Robby Fabbri has had a nice bounceback in Detroit

It was just four years ago that Fabbri looked like he was on his way to becoming an outstanding top-six player for the St. Louis Blues. Then an unfortunate run of devastating injuries completely crushed the early part of his career and left him as the odd man out in St. Louis.

The Red Wings, in need of talent anywhere they can find it, took the low-risk gamble on trading for him earlier this season.

The early returns have been promising.

Fabbri has been one of the Red Wings’ most productive offensive players since arriving in Detroit earlier this season with 31 points (14 goals, 17 assists) in his 52 games with the team.

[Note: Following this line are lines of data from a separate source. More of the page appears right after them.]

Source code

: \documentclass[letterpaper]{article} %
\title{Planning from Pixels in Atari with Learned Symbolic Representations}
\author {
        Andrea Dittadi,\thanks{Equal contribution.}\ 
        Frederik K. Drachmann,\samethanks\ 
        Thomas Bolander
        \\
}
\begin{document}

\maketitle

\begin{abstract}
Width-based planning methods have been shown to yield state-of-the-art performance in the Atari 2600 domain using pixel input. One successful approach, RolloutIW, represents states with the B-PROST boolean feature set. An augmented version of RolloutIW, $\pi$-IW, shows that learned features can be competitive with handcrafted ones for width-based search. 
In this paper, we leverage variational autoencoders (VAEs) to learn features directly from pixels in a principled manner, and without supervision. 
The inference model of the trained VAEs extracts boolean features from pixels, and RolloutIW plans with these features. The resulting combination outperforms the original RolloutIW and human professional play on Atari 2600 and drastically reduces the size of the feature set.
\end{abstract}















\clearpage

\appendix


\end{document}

That’s a 20-goal, 50-point pace over 82 games and a nice bounce-back for a once promising player whose development was sidetracked through no fault of his own.

Jimmy Howard‘s tough year

Howard has been a rock in the Detroit crease for parts of 14 seasons now, and just last season was one of their few bright spots. All of that is what makes his 2019-20 season so hard to watch.

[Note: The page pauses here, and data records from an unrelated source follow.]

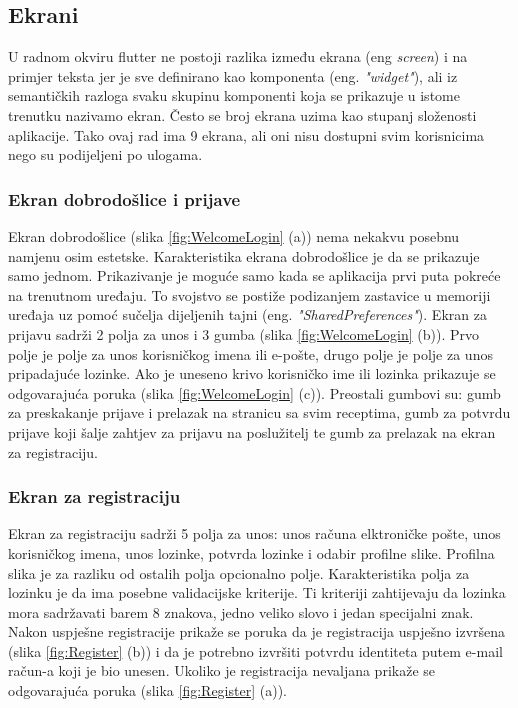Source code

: \documentclass[times, utf8, zavrsni]{fer}
\begin{document}
\subsection{Ekrani}
U radnom okviru flutter ne postoji razlika između ekrana (eng \textit{screen}) i na primjer teksta jer je sve definirano
kao komponenta (eng. \textit{"widget"}), ali iz semantičkih razloga svaku skupinu komponenti koja
se prikazuje u istome trenutku nazivamo ekran. Često se broj ekrana uzima kao stupanj
složenosti aplikacije. Tako ovaj rad ima 9 ekrana, ali oni nisu dostupni svim korisnicima nego
su podijeljeni po ulogama.

\subsubsection{Ekran dobrodošlice i prijave}
Ekran dobrodošlice (slika \ref{fig:WelcomeLogin} (a)) nema nekakvu posebnu namjenu osim estetske.
Karakteristika ekrana dobrodošlice je
da se prikazuje samo jednom. Prikazivanje je moguće samo kada se aplikacija prvi puta pokreće na trenutnom
uređaju. To svojstvo se postiže podizanjem zastavice u memoriji uređaja uz pomoć
sučelja dijeljenih tajni (eng. \textit{"SharedPreferences"}).
Ekran za prijavu sadrži 2 polja za unos i 3 gumba (slika \ref{fig:WelcomeLogin} (b)). Prvo polje je polje za unos
korisničkog imena ili e-pošte, drugo polje je polje za unos pripadajuće lozinke. Ako je uneseno
krivo korisničko ime ili lozinka prikazuje se odgovarajuća poruka (slika \ref{fig:WelcomeLogin} (c)). Preostali gumbovi su:
gumb za preskakanje prijave i prelazak na stranicu sa svim receptima, gumb
za potvrdu prijave koji šalje zahtjev za prijavu na poslužitelj te gumb za prelazak na ekran za registraciju.

\subsubsection{Ekran za registraciju}
Ekran za registraciju sadrži 5 polja za unos: unos računa elktroničke pošte, unos
korisničkog imena, unos lozinke, potvrda lozinke i odabir profilne slike. Profilna slika je za
razliku od ostalih polja opcionalno polje. Karakteristika polja za lozinku je da ima posebne
validacijske kriterije. Ti kriteriji zahtijevaju da lozinka mora
sadržavati barem 8 znakova, jedno veliko slovo i jedan specijalni znak.
Nakon uspješne registracije
prikaže se poruka da je registracija uspješno izvršena (slika \ref{fig:Register} (b)) i da je potrebno izvršiti potvrdu identiteta
putem e-mail račun-a koji je bio unesen. Ukoliko je registracija nevaljana prikaže se odgovarajuća poruka (slika \ref{fig:Register} (a)).
\end{document}
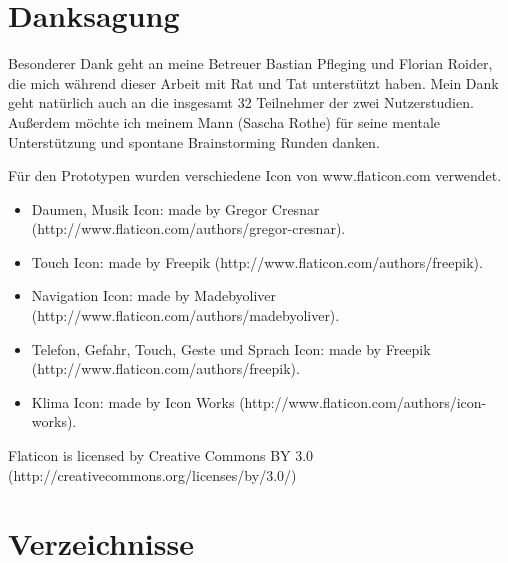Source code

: \documentclass[11pt,a4paper,twoside]{book}
\begin{document}


\chapter{Danksagung}\label{cha:Danksagung}

Besonderer Dank geht an meine Betreuer Bastian Pfleging und Florian Roider, die mich während dieser Arbeit mit Rat und Tat unterstützt haben. Mein Dank geht natürlich auch an die insgesamt 32 Teilnehmer der zwei Nutzerstudien. Außerdem möchte ich meinem Mann (Sascha Rothe) für seine mentale Unterstützung und spontane Brainstorming Runden danken. 

Für den Prototypen wurden verschiedene Icon von www.flaticon.com verwendet. 
\begin{itemize}
	\item Daumen, Musik Icon: made by Gregor Cresnar (http://www.flaticon.com/authors/gregor-cresnar).
	\item Touch Icon: made by Freepik (http://www.flaticon.com/authors/freepik).
	\item Navigation Icon: made by Madebyoliver (http://www.flaticon.com/authors/madebyoliver). 
	\item Telefon, Gefahr, Touch, Geste und Sprach Icon: made by Freepik (http://www.flaticon.com/authors/freepik). 
	\item Klima Icon: made by Icon Works (http://www.flaticon.com/authors/icon-works). 
\end{itemize}
Flaticon is licensed by Creative Commons BY 3.0 (http://creativecommons.org/licenses/by/3.0/)

 

\chapter{Verzeichnisse}\label{cha:Verzeichnisse}
\begingroup
\renewcommand{\cleardoublepage}{}
\renewcommand{\clearpage}{}




\endgroup
{}
\listoffigures%

\listoftables%


\fancyhead[LE,RO,LO,RE]{} %
\end{document}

In his 27 appearances this season Howard has an .882 save percentage — the worst mark in the NHL by a fairly significant margin — to go with a 2-23-2 record.

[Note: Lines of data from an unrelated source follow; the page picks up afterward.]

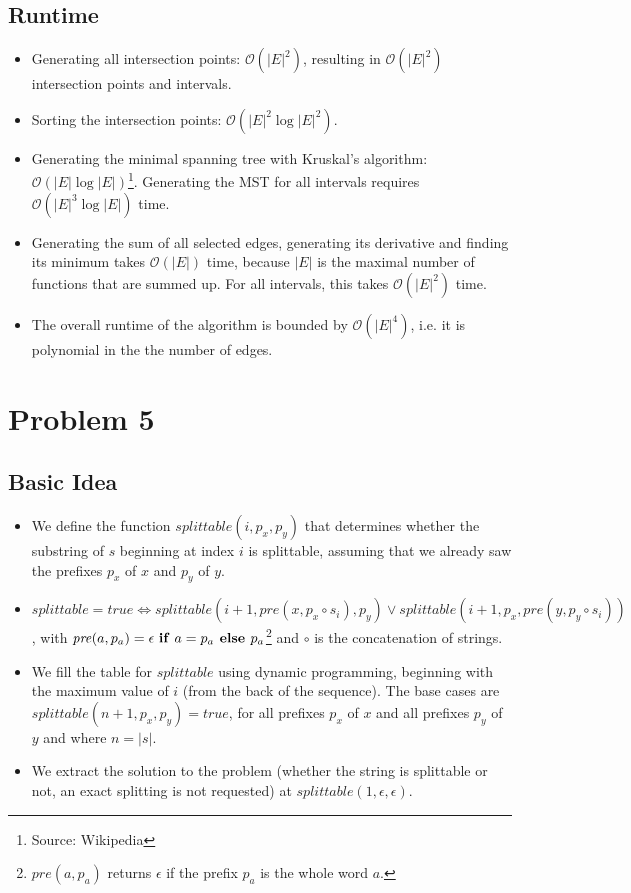 \documentclass[12pt]{article}
\begin{document}
\subsection*{Runtime}
\begin{itemize}
	\item Generating all intersection points: $\mathcal{O}(|E|^2)$, resulting in $\mathcal{O}(|E|^2)$ intersection points and intervals.
	\item Sorting the intersection points: $\mathcal{O}(|E|^2 \log |E|^2)$.
	\item Generating the minimal spanning tree with Kruskal's algorithm: $\mathcal{O}(|E| \log |E|)$\footnote{Source: Wikipedia}. Generating the MST for all intervals requires $\mathcal{O}(|E|^3 \log |E|)$ time.
	\item Generating the sum of all selected edges, generating its derivative and finding its minimum takes $\mathcal{O}(|E|)$ time, because $|E|$ is the maximal number of functions that are summed up. For all intervals, this takes $\mathcal{O}(|E|^2)$ time.
	\item The overall runtime of the algorithm is bounded by $\mathcal{O}(|E|^4)$, i.e. it is polynomial in the the number of edges.
\end{itemize}

\section*{Problem 5}
\subsection*{Basic Idea}
\begin{itemize}
	\item We define the function $\mathit{splittable}(i, p_x, p_y)$ that determines whether the substring of $s$ beginning at index $i$ is splittable, assuming that we already saw the prefixes $p_x$ of $x$ and $p_y$ of $y$.
	\item $\mathit{splittable} = \mathit{true} \Leftrightarrow \mathit{splittable}(i+1, \mathit{pre}(x, p_x \circ s_i), p_y) \vee \mathit{splittable}(i+1, p_x, \mathit{pre}(y, p_y \circ s_i))$, with $\mathit{pre}(a, p_a) = \epsilon \mbox{ \textbf{if} } a = p_a \mbox{\textbf{ else }} p_a$\footnote{$\mathit{pre}(a, p_a)$ returns $\epsilon$ if the prefix $p_a$ is the whole word $a$.} and $\circ$ is the concatenation of strings.
	\item We fill the table for $\mathit{splittable}$ using dynamic programming, beginning with the maximum value of $i$ (from the back of the sequence). The base cases are $\mathit{splittable}(n+1, p_x, p_y) = \mathit{true}$, for all prefixes $p_x$ of $x$ and all prefixes $p_y$ of $y$ and where $n = |s|$.
	\item We extract the solution to the problem (whether the string is splittable or not, an exact splitting is not requested) at $\mathit{splittable}(1, \epsilon, \epsilon)$.
\end{itemize}
\end{document}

Here is the complete list of goalies that appeared in at least 25 games in a single season and won two or fewer games:

  • Jimmy Howard (2019-20 Red Wings)
  • Jeff Hackett (1992-93 San Jose Sharks)
  • Michel Dion (1983-84 Pittsburgh Penguins)
  • Wilf Cude (1930-31 Philadelphia Quakers)
  • Daniel Berthiaume (1992-93 Ottawa Senators)
  • Michel Belhumeur (1974-75 Washington Capitals)

Howard is one of the most accomplished goalies in franchise history, sitting in the top-four of games played (third), wins (third), save percentage (third) and shutouts (fourth) but not even he was immune to the struggles the rest of the team faced this season.

Another injury for Anthony Mantha

Mantha has played like a bonafide top-line power forward the past two seasons when he’s been healthy and in the lineup. The only thing that has slowed him down are the injuries that robbed him of 43 games since the start of the 2018-19 season.

It’s so disappointing because it’s probably robbed him of a couple of 30-goal seasons.

Over the past two years he has scored at 30-goal, 65-point pace while posting outstanding possessions numbers (better than 53 percent shot-attempt share) on a team that has been completely dominated at even-strength. He is an outstanding player in the prime of his career, and one that probably does not get a lot of attention due to the circumstances around him as well as the fact he has missed so much time to injury.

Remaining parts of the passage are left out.